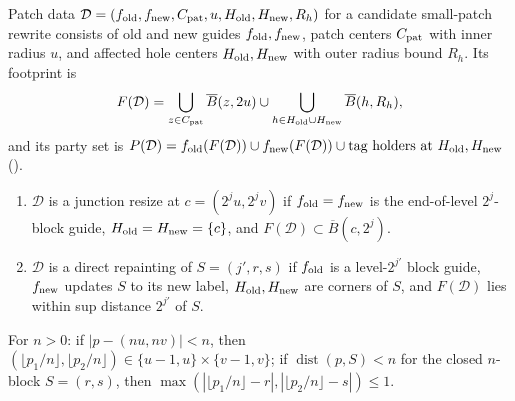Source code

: \begin{definition}
    \label{def:peps_dyadic_guide_patch_rewrite}
    \leanok
    Patch data $\mathcal D=(f_{\rm old},f_{\rm new},C_{\rm pat},u,H_{\rm old},H_{\rm new},R_h)$
    for a candidate small-patch rewrite consists of old and new guides
    $f_{\rm old},f_{\rm new}$, patch centers $C_{\rm pat}$ with inner radius $u$,
    and affected hole centers $H_{\rm old},H_{\rm new}$ with outer radius bound
    $R_h$. Its footprint is
    \begin{align}
        F(\mathcal D)=\bigcup_{z\in C_{\rm pat}}\overline B(z,2u)
        \cup\bigcup_{h\in H_{\rm old}\cup H_{\rm new}}\overline B(h,R_h),
        \label{eq:pdg_patch_footprint}
    \end{align}
    and its party set is
    $P(\mathcal D)=f_{\rm old}(F(\mathcal D))\cup f_{\rm new}(F(\mathcal D))\cup\text{tag holders at }H_{\rm old},H_{\rm new}$
    (\cite[Section~6, condition~4]{OpenAI2026PolynomialPEPS}).
    \begin{enumerate}
        \item $\mathcal D$ is a junction resize at $c=(2^ju,2^jv)$ if
              $f_{\rm old}=f_{\rm new}$ is the end-of-level $2^j$-block guide,
              $H_{\rm old}=H_{\rm new}=\{c\}$, and
              $F(\mathcal D)\subset\overline B(c,2^j)$.
        \item $\mathcal D$ is a direct repainting of $S=(j',r,s)$ if $f_{\rm old}$
              is a level-$2^{j'}$ block guide, $f_{\rm new}$ updates $S$ to its new
              label, $H_{\rm old},H_{\rm new}$ are corners of $S$, and
              $F(\mathcal D)$ lies within sup distance $2^{j'}$ of $S$.
    \end{enumerate}
\end{definition}

\begin{lemma}
    \label{thm:peps_dyadic_block_index_near}
    \leanok
    For $n>0$: if $|p-(nu,nv)|<n$, then
    $(\lfloor p_1/n\rfloor,\lfloor p_2/n\rfloor)\in\{u-1,u\}\times\{v-1,v\}$; if
    $\operatorname{dist}(p,S)<n$ for the closed $n$-block $S=(r,s)$, then
    $\max(|\lfloor p_1/n\rfloor-r|,|\lfloor p_2/n\rfloor-s|)\le1$.
\end{lemma}

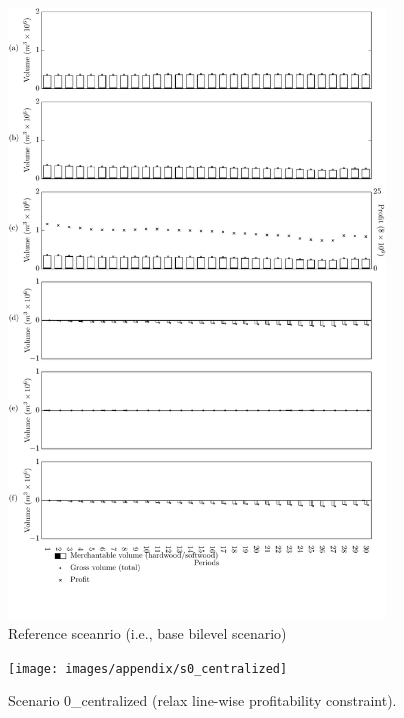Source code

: \begin{figure}[h]
  \centering
  \includegraphics[width=10cm]{images/appendix/s6-1_p30a01}
  \caption{Reference sceanrio (i.e., base bilevel scenario)}
  \label{fig:s0_control}
\end{figure}

\begin{figure}[h]
  \centering
  \texttt{[image: images/appendix/s0\_centralized]}
  \caption{Scenario 0\_centralized (relax line-wise profitability constraint).}
  \label{fig:s0_centralized}
\end{figure}
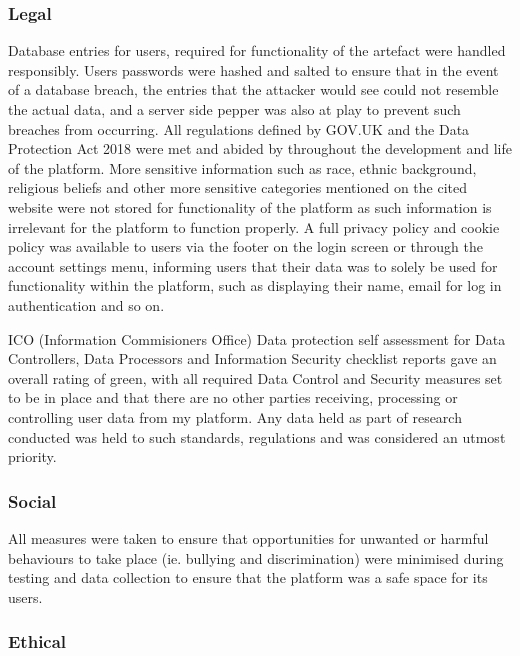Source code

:\documentclass[lettersize,journal]{IEEEtran}
\begin{document}
	\subsubsection{Legal}
        Database entries for users, required for functionality of the artefact were handled responsibly. Users passwords were hashed and salted to ensure that in
	the event of a database breach,	the entries that the attacker would see could not resemble the actual data, and a server side pepper was also at play to
	prevent such breaches from occurring. All regulations defined by GOV.UK and the Data Protection Act 2018 \cite{Gov UK Data Protection} were met and abided by throughout
        the development and life of the platform. More sensitive information such as race, ethnic background, religious beliefs and other more
        sensitive categories mentioned on the cited website were not stored for functionality of the platform as such information
        is irrelevant for the platform to function properly. A full privacy policy and cookie policy was available to users via the footer on the login screen or
	through the account settings menu, informing users that their data was to solely be used for functionality within the platform, such as displaying
	their name, email for log in authentication and so on.

        ICO (Information Commisioners Office) \cite{ICO} Data protection self assessment for Data Controllers, Data Processors and Information Security
        checklist reports gave an overall rating of green, with all required Data Control and Security measures set to be in place and that
        there are no other parties receiving, processing or controlling user data from my platform. Any data held as part of research conducted was held to such standards,
	regulations and was considered an utmost priority.

        \subsubsection{Social}
                All measures were taken to ensure that opportunities for unwanted or harmful behaviours to take place (ie. bullying and discrimination)
                were minimised during testing and data collection to ensure that the platform was a safe space for its users.

        \subsubsection{Ethical}
\end{document}
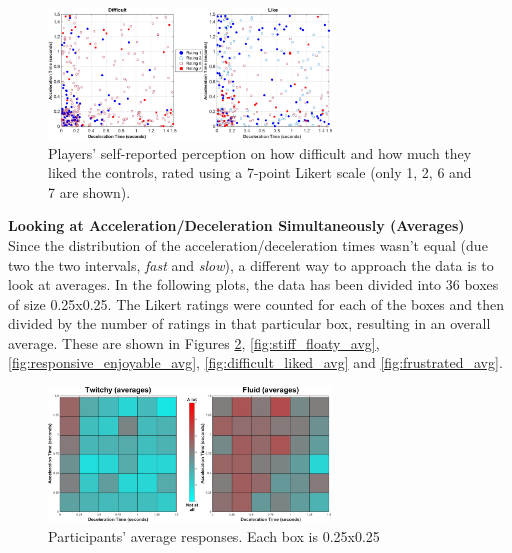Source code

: \begin{figure}[htbp]
\centering
\includegraphics[width=0.67\textwidth]{Pics/Classes/difficult_like}
\caption{Players' self-reported perception on how difficult and how much they liked the controls, rated using a 7-point Likert scale (only 1, 2, 6 and 7 are shown).}
\label{fig:difficult_liked}
\end{figure}


\textbf{Looking at Acceleration/Deceleration Simultaneously (Averages)}\\
Since the distribution of the acceleration/deceleration times wasn't equal (due two the two intervals, \textit{fast} and \textit{slow}), a different way to approach the data is to look at averages. In the following plots, the data has been divided into 36 boxes of size 0.25x0.25. The Likert ratings were counted for each of the boxes and then divided by the number of ratings in that particular box, resulting in an overall average. These are shown in Figures \ref{fig:twitchyFluid_avg}, \ref{fig:stiff_floaty_avg}, \ref{fig:responsive_enjoyable_avg}, \ref{fig:difficult_liked_avg} and \ref{fig:frustrated_avg}.

\begin{figure}[htbp]
\centering
\includegraphics[width=0.67\textwidth]{Pics/Classes/averages/twitchy_fluid_avg}
\caption{Participants' average responses. Each box is 0.25x0.25}
\label{fig:twitchyFluid_avg}
\end{figure}

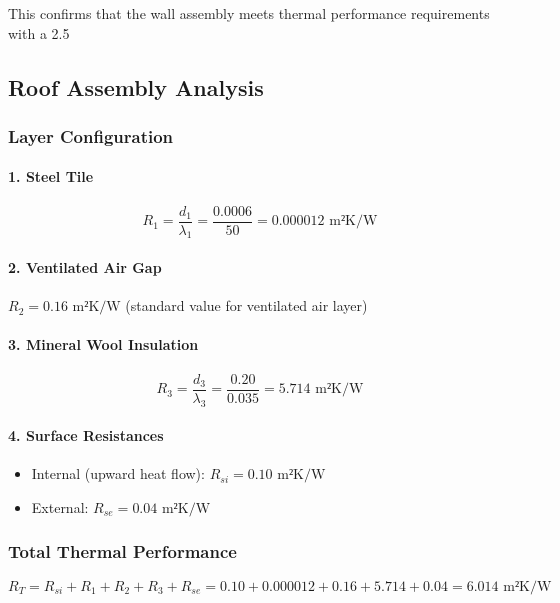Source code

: \documentclass[12pt,a4paper]{article}
\begin{document}
This confirms that the wall assembly meets thermal performance requirements with a 2.5%

\subsection{Roof Assembly Analysis}
\subsubsection{Layer Configuration}
\paragraph{1. Steel Tile}
\begin{equation}
R_1 = \frac{d_1}{\lambda_1} = \frac{0.0006}{50} = 0.000012 \text{ m²K/W}
\end{equation}

\paragraph{2. Ventilated Air Gap}
$R_2 = 0.16 \text{ m²K/W}$ (standard value for ventilated air layer)

\paragraph{3. Mineral Wool Insulation}
\begin{equation}
R_3 = \frac{d_3}{\lambda_3} = \frac{0.20}{0.035} = 5.714 \text{ m²K/W}
\end{equation}

\paragraph{4. Surface Resistances}
\begin{itemize}
    \item Internal (upward heat flow): $R_{si} = 0.10 \text{ m²K/W}$
    \item External: $R_{se} = 0.04 \text{ m²K/W}$
\end{itemize}

\subsubsection{Total Thermal Performance}
\begin{equation}
R_T = R_{si} + R_1 + R_2 + R_3 + R_{se} = 0.10 + 0.000012 + 0.16 + 5.714 + 0.04 = 6.014 \text{ m²K/W}
\end{equation}
\end{document}
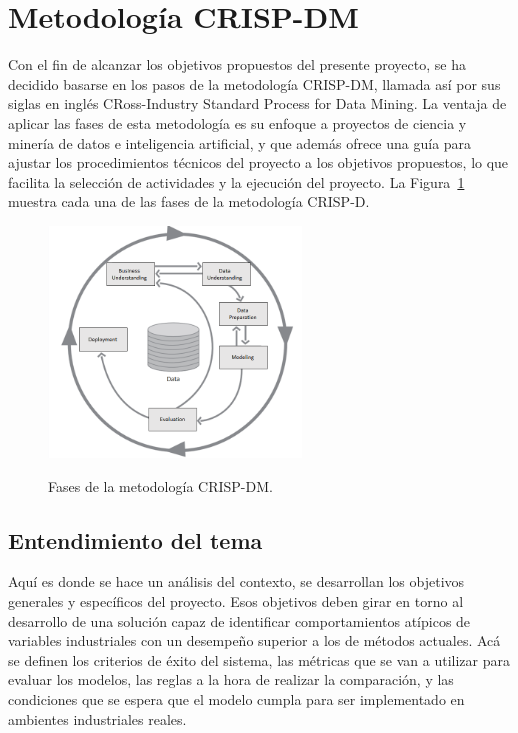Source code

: \documentclass[11pt,a4paper,spanish]{book}
\numberwithin{equation}{chapter}
\numberwithin{figure}{chapter}
\begin{document}
\section{Metodología CRISP-DM}

Con el fin de alcanzar los objetivos propuestos del presente proyecto, se ha decidido 
basarse en los pasos de la metodología  CRISP-DM, llamada así por sus siglas en inglés 
CRoss-Industry Standard Process for Data Mining. La ventaja de aplicar las fases de esta
metodología es su enfoque a proyectos de ciencia y minería de datos e inteligencia 
artificial, y que además ofrece una guía para ajustar los procedimientos técnicos del 
proyecto a los objetivos propuestos, lo que facilita la selección de actividades y 
la ejecución del proyecto. La Figura~\ref{fig:figCrispdm} muestra cada una de las 
fases de la metodología 
CRISP-D.


\begin{figure}[h]
    \caption{Fases de la metodología {CRISP-DM}. \protect\cite{chapman2000crisp}}
    \centering
    \includegraphics[width=0.6\textwidth]{media/crisp-dm.png}
    \label{fig:figCrispdm}
\end{figure}



\subsection{Entendimiento del tema}

Aquí es donde se hace un análisis del contexto, se desarrollan los objetivos generales 
y específicos del proyecto. Esos objetivos deben girar en torno al desarrollo de una 
solución capaz de identificar comportamientos atípicos de variables industriales con un 
desempeño superior a los de métodos actuales. Acá se definen los criterios de éxito del
sistema, las métricas que se van a utilizar para evaluar los modelos, las reglas a la 
hora de realizar la comparación, y las condiciones que se espera que el modelo cumpla 
para ser implementado en ambientes industriales reales. 
\end{document}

........

# TASK TO COMPLETE
Your output must be the exact lines from the one containing "desempeño superior a" through the end of the data above, both included, and nothing more.

# WRITTEN ANSWER
desempeño superior a los de métodos actuales. Acá se definen los criterios de éxito del
sistema, las métricas que se van a utilizar para evaluar los modelos, las reglas a la 
hora de realizar la comparación, y las condiciones que se espera que el modelo cumpla 
para ser implementado en ambientes industriales reales. 
\end{document}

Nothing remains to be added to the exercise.